Miss Netroots Nation this year? Perhaps the next best thing to being there, Slate's intrepid Christopher Beam somehow managed to drag himself nearly every single session at the fourth annual assemblage of left-leaning bloggers, held in Pittsburgh last week. Though he did draw the line at "the fifth event on 'messaging.'" That kind of coverage seems nearly impossible, but perhaps Beam walks really, really fast. I'm thinking there was copious Red Bull involved. Anyway, Beam hunted around for a central theme, and came up with this: How does the netroots hold President Barack Obama accountable to the progressive vision he ran on, without providing ammunition and momentum to the other side?

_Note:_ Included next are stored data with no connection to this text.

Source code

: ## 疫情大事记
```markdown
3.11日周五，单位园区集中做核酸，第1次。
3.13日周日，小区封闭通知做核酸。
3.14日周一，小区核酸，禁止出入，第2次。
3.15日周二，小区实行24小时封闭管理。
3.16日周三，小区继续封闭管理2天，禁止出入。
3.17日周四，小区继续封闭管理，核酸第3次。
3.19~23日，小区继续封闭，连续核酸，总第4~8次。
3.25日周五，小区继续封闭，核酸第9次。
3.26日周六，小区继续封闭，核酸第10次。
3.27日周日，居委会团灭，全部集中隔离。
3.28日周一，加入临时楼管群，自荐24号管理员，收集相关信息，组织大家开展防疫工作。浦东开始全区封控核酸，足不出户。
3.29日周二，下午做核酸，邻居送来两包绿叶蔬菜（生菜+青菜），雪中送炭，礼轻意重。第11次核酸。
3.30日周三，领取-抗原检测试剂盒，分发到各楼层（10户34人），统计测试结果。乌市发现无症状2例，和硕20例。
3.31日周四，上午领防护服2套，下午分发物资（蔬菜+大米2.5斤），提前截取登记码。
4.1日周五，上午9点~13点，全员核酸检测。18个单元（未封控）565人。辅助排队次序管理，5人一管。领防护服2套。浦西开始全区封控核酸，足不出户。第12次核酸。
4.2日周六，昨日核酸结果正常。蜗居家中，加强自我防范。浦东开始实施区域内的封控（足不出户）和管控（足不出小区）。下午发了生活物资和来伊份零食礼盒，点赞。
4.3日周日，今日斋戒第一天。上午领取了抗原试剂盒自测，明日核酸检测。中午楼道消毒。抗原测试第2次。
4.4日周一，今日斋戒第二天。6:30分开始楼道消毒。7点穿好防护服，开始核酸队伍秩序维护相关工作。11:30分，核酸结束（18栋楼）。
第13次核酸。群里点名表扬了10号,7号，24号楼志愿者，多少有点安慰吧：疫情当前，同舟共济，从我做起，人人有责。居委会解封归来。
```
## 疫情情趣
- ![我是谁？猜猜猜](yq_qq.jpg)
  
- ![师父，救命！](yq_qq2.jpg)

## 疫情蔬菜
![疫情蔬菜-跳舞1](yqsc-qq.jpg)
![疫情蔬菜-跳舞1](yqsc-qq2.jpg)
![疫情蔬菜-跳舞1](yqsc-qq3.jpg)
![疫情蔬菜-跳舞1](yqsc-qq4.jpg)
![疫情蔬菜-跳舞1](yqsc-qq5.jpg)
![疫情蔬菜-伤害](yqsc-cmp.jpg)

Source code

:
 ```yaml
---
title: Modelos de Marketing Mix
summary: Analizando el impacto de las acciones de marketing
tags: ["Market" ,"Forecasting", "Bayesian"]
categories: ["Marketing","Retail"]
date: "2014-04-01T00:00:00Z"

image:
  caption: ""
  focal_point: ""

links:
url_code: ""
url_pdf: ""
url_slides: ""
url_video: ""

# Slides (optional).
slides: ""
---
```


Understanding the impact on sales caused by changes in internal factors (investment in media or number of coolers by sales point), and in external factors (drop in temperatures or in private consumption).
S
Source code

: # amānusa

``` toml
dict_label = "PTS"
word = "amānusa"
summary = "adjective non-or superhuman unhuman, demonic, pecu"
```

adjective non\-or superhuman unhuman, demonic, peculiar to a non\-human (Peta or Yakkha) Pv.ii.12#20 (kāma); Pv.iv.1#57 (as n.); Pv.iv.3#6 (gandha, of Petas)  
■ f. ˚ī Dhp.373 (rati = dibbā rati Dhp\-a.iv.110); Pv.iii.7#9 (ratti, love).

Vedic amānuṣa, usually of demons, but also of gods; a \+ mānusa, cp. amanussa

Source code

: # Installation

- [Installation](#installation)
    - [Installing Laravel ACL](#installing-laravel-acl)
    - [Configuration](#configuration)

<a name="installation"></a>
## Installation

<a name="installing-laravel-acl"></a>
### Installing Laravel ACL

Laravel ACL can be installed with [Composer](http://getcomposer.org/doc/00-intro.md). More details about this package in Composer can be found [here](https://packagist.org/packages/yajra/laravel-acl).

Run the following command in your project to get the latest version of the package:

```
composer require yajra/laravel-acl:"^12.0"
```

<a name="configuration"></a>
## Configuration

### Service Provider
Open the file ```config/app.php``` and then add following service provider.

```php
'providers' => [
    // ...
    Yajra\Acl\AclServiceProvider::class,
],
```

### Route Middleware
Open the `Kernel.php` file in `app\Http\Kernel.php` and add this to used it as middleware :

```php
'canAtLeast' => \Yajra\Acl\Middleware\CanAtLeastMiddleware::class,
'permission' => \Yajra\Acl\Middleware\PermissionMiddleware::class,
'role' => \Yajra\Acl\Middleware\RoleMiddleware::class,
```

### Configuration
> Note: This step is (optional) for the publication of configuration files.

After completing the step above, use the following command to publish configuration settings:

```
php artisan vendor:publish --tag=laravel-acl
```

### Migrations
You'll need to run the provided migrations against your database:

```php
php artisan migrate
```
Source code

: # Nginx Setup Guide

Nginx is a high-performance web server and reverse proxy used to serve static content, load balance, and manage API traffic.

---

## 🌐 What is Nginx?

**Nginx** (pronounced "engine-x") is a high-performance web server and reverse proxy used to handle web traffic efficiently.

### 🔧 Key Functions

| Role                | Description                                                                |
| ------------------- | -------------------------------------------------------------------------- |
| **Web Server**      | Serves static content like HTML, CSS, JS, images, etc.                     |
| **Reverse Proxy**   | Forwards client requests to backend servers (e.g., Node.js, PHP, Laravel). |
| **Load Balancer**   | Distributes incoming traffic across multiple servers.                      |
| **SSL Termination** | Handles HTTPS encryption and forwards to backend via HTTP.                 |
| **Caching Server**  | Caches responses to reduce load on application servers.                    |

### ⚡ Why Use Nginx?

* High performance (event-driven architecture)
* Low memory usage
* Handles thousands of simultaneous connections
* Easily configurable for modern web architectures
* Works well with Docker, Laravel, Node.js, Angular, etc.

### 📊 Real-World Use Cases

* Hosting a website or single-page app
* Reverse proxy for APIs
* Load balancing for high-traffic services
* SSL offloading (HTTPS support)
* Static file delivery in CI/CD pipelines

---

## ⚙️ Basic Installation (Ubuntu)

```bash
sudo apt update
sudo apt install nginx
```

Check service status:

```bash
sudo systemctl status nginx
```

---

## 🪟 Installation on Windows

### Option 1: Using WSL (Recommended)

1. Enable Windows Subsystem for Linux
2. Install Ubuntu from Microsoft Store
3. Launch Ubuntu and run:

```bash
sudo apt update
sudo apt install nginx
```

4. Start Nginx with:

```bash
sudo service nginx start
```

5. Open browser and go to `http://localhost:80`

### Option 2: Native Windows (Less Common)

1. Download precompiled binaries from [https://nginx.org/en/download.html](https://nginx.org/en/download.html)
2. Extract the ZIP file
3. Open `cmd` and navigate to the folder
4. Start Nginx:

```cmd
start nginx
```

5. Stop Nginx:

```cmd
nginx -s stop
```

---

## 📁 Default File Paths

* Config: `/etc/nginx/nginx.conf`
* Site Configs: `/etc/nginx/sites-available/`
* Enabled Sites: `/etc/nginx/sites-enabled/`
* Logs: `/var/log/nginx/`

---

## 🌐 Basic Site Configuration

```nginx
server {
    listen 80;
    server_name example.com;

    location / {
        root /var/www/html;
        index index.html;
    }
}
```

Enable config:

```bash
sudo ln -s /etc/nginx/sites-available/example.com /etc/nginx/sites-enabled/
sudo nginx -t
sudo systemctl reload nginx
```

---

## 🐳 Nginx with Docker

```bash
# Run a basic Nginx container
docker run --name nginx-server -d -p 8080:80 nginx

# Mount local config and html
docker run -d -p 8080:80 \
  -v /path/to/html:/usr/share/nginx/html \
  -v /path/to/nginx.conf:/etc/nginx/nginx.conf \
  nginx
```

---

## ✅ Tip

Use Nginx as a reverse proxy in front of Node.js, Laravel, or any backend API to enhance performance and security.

The ever-insightful Digby, reported Beam, cited FDR: "I agree with you, I want to do it, now make me do it." In other words, goes the thinking, there is much that liberal bloggers and Obama agree on. Where they can serve is by creating the political momentum to make that change possible. It was the same point that NN '09 keynoter Bill Clinton made when he angrily told a heckler in the audience that the reason his Don't Ask, Don't Tell policy on gay servicemembers fell short because activists on the left failed, not him. The extra-governmental left failed to create the political will in Congress for a smarter and more resilient policy on gay folks in the military, said Clinton. And so, when DADT went out into the world, it got warped and queered into an unworkable approach. Clinton's message to netrooters: Keep Obama in check, for sure. But focus the bulk of your energies on pushing for the change you both want.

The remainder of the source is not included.